[Task item]
Go through the listing below and state how many lines hold the word "subsubsection", giving only the number.

[Data in this exercise]
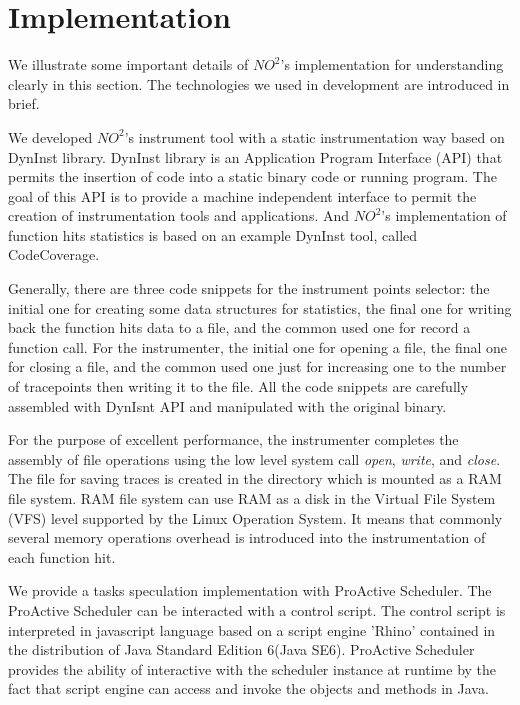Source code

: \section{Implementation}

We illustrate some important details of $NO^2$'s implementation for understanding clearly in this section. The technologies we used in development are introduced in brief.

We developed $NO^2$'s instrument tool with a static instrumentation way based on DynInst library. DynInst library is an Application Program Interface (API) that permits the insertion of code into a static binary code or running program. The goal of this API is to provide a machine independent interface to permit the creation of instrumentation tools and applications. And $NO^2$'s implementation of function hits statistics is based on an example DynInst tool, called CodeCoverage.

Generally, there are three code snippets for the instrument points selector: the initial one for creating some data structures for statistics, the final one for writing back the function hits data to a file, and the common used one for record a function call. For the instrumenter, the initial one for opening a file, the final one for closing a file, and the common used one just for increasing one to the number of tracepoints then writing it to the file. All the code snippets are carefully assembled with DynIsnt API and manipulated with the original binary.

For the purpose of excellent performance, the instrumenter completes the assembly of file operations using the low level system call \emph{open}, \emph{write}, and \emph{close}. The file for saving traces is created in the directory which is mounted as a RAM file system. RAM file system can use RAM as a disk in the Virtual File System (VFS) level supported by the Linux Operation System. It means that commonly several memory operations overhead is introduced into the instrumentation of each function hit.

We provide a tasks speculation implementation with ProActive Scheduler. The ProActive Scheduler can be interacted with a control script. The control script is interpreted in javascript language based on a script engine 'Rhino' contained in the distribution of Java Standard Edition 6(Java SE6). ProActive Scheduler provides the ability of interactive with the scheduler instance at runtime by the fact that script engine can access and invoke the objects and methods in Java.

* * *

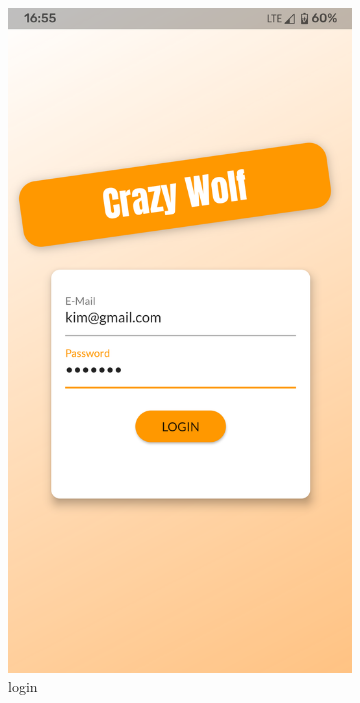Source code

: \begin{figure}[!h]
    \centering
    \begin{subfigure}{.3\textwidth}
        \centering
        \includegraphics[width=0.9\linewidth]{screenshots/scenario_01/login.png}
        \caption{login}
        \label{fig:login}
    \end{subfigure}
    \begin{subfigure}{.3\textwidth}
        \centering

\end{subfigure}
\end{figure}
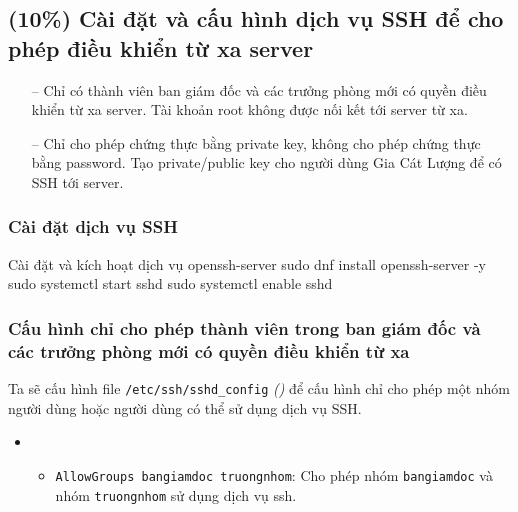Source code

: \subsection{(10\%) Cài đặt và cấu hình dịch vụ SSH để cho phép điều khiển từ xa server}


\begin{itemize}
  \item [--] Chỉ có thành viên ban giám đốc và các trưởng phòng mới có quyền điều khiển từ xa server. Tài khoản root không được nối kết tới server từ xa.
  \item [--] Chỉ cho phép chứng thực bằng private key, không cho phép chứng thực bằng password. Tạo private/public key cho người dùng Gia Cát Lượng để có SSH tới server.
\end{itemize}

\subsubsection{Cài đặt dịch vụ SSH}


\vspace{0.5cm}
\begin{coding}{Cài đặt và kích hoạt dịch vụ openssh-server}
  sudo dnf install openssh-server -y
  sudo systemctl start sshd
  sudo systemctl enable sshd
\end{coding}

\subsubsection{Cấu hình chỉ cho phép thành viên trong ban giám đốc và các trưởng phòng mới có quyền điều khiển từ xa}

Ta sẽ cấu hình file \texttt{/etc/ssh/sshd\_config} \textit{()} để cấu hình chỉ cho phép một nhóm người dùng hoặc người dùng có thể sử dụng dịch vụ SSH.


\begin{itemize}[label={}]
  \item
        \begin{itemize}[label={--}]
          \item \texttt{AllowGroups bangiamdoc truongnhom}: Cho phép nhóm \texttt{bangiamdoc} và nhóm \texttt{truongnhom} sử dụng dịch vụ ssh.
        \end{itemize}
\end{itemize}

--

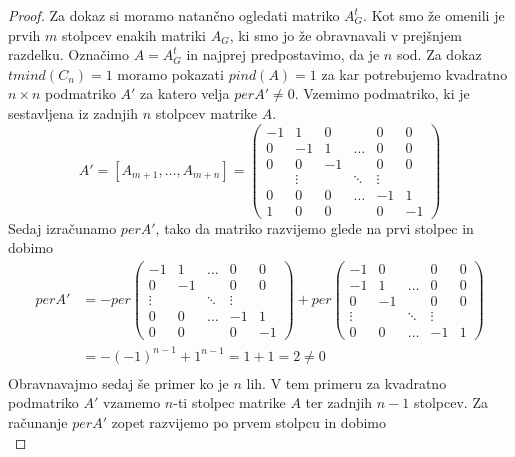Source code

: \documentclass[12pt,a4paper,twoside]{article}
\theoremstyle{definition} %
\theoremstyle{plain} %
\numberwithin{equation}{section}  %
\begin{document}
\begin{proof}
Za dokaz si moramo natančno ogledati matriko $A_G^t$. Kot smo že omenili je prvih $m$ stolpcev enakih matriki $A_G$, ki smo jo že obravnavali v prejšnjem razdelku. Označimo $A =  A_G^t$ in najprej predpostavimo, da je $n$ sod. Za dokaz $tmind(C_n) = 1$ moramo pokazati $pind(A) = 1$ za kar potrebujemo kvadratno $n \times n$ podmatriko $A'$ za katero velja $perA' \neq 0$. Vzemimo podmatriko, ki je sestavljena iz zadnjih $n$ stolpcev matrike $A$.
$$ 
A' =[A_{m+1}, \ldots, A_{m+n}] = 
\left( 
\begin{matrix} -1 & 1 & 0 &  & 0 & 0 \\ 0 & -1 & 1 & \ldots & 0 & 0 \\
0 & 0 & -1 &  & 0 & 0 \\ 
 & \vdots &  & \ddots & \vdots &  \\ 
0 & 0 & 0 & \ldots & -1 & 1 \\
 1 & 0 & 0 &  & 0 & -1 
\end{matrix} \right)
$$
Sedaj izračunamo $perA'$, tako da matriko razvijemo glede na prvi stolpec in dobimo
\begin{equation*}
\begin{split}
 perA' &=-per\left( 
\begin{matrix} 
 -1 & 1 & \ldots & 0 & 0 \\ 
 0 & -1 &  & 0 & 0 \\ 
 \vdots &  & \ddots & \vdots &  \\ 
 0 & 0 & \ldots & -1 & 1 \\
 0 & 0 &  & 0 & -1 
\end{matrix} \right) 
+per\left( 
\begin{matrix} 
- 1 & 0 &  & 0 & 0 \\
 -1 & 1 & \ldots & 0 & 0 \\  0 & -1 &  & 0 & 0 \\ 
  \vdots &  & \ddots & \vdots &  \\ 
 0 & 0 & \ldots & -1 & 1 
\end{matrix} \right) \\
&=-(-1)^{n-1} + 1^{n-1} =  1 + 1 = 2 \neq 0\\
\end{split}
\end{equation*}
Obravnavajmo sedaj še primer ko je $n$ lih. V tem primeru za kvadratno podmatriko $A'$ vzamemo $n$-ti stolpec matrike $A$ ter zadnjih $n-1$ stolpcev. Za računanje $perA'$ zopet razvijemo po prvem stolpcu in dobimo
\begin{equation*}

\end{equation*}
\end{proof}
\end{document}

[Response to the exercise]
2